SUPPLIED MATERIAL: Begin
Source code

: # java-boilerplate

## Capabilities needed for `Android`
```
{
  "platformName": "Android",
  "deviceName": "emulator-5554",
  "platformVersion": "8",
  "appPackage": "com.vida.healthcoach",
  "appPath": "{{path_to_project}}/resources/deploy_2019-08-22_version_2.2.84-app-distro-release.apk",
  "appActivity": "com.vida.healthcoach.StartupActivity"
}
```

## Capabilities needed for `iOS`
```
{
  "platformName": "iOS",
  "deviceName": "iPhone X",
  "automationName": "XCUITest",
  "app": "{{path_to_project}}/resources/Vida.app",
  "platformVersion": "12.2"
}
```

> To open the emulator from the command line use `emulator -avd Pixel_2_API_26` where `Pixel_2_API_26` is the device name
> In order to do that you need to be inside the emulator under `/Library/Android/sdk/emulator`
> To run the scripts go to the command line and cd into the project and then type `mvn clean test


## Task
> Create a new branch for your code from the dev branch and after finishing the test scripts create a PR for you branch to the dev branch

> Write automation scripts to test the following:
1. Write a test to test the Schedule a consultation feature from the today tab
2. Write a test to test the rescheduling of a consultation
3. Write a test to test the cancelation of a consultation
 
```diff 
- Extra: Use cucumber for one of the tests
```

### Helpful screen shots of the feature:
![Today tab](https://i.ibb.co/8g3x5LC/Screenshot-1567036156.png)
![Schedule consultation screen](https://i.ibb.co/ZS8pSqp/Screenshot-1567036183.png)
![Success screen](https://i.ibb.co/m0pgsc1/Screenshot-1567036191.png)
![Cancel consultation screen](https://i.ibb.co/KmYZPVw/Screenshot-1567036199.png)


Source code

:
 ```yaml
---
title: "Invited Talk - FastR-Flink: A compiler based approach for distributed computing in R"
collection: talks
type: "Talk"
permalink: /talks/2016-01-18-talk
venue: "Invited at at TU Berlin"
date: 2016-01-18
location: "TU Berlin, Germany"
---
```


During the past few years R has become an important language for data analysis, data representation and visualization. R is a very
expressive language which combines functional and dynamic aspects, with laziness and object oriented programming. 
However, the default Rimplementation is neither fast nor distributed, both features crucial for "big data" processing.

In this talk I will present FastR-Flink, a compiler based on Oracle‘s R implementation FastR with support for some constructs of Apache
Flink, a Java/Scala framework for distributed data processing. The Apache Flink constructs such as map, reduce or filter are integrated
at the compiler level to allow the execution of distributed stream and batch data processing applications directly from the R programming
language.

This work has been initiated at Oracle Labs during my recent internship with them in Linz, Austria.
SUPPLIED MATERIAL: End
EXERCISE
Write out word for word only the lines from the one with "However, the default" to the end of the material, both ends included.

ANSWER TO THIS EXERCISE
However, the default Rimplementation is neither fast nor distributed, both features crucial for "big data" processing.

In this talk I will present FastR-Flink, a compiler based on Oracle‘s R implementation FastR with support for some constructs of Apache
Flink, a Java/Scala framework for distributed data processing. The Apache Flink constructs such as map, reduce or filter are integrated
at the compiler level to allow the execution of distributed stream and batch data processing applications directly from the R programming
language.

This work has been initiated at Oracle Labs during my recent internship with them in Linz, Austria.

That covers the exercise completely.